Extracted entries below:
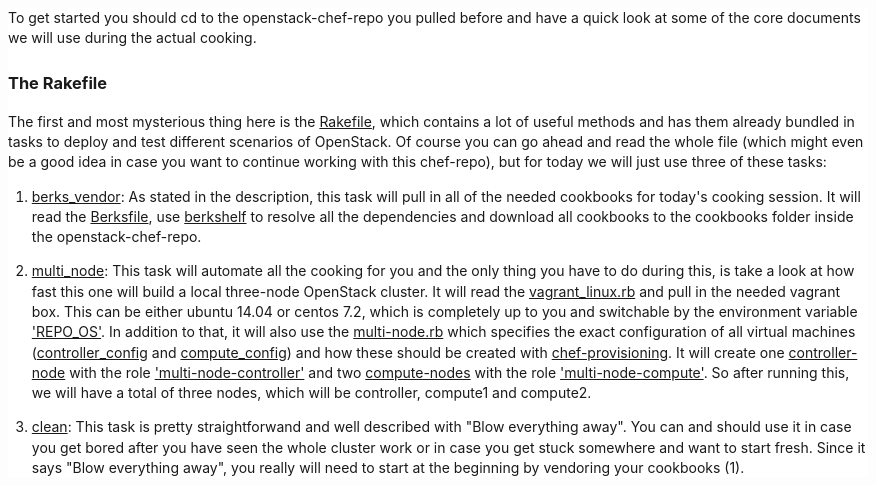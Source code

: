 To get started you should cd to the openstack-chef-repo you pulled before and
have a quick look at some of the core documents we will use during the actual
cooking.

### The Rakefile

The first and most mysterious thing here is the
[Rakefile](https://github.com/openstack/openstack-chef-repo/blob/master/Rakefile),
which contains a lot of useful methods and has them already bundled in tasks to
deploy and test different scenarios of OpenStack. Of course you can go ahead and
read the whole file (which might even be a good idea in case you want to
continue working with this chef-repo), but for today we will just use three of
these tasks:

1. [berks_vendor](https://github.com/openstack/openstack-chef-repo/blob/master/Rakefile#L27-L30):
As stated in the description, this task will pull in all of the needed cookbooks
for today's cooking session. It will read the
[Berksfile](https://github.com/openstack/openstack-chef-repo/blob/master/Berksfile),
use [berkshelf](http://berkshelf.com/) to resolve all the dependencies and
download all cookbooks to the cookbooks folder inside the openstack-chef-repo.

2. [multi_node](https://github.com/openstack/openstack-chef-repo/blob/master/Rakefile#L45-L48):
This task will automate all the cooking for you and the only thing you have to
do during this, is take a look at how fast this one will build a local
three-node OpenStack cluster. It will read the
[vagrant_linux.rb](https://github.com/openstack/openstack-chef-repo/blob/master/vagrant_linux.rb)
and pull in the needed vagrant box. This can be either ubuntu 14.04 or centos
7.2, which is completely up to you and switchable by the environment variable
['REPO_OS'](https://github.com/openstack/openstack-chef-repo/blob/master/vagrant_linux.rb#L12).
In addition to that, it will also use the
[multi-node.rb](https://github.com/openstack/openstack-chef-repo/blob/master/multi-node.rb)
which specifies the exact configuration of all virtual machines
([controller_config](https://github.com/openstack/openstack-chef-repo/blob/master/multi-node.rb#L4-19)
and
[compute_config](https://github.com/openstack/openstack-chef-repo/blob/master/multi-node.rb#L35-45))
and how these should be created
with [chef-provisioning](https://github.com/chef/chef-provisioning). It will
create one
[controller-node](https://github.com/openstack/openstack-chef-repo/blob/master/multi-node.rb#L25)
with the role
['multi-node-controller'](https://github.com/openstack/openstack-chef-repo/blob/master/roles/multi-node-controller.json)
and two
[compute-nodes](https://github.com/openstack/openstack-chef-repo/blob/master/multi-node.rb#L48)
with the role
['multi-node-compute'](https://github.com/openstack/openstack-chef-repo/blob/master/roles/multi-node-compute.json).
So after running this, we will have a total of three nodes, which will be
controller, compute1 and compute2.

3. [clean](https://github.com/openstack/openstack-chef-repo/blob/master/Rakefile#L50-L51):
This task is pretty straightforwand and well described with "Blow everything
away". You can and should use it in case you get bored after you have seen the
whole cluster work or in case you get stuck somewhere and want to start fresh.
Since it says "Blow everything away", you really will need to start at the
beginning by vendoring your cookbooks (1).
End of Extracted entries.
Extracted entries below:
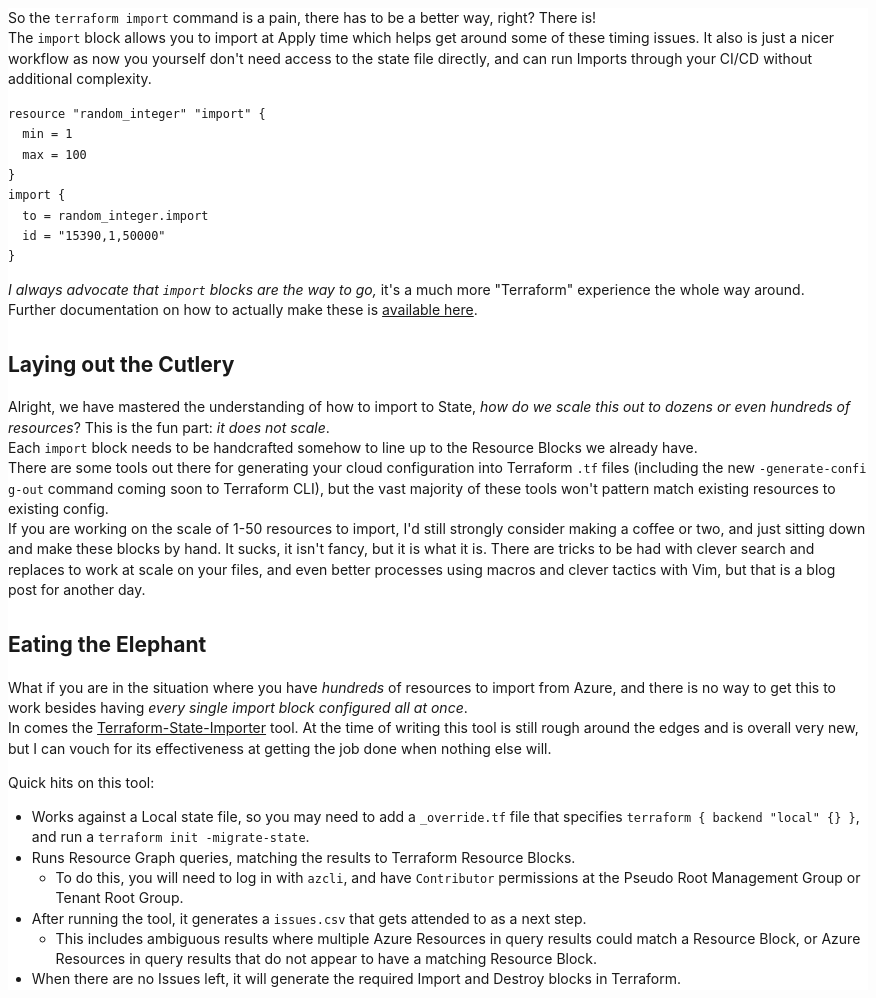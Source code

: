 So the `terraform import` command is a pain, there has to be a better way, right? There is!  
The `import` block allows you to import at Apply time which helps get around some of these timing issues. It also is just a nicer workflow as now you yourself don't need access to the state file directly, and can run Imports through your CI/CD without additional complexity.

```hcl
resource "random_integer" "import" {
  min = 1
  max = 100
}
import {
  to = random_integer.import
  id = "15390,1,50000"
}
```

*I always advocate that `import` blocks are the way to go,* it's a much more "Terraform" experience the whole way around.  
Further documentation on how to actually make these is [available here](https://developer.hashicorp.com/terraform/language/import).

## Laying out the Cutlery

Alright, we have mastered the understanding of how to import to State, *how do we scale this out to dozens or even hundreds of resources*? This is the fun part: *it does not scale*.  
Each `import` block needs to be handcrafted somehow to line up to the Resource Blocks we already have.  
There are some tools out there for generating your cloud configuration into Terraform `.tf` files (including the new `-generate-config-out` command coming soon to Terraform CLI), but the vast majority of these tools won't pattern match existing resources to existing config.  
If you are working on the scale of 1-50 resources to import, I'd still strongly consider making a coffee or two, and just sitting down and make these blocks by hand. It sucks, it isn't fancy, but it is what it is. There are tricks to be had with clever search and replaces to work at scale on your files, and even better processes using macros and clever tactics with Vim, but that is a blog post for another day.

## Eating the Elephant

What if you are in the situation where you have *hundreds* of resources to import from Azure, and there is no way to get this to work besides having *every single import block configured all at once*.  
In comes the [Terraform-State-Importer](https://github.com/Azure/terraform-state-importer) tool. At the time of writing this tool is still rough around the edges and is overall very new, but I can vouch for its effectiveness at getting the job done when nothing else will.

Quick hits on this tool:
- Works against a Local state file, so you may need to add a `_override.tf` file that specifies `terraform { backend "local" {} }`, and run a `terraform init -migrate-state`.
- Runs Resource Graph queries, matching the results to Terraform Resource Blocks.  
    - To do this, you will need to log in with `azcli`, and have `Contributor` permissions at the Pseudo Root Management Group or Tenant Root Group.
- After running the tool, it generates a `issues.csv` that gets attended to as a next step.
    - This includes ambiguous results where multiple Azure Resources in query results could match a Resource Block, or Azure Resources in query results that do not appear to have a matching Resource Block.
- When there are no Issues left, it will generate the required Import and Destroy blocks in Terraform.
End of Extracted entries.
Extracted entries below:
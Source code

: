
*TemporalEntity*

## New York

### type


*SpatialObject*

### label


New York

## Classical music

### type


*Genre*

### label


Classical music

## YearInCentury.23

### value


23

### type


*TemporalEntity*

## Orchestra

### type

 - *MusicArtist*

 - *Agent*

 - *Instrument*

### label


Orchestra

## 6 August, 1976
End of Extracted entries.
— Aim of the task —
Please go through the data above and copy each line that has the word "everything".

— Answer area —
This task is pretty straightforwand and well described with "Blow everything
Since it says "Blow everything away", you really will need to start at the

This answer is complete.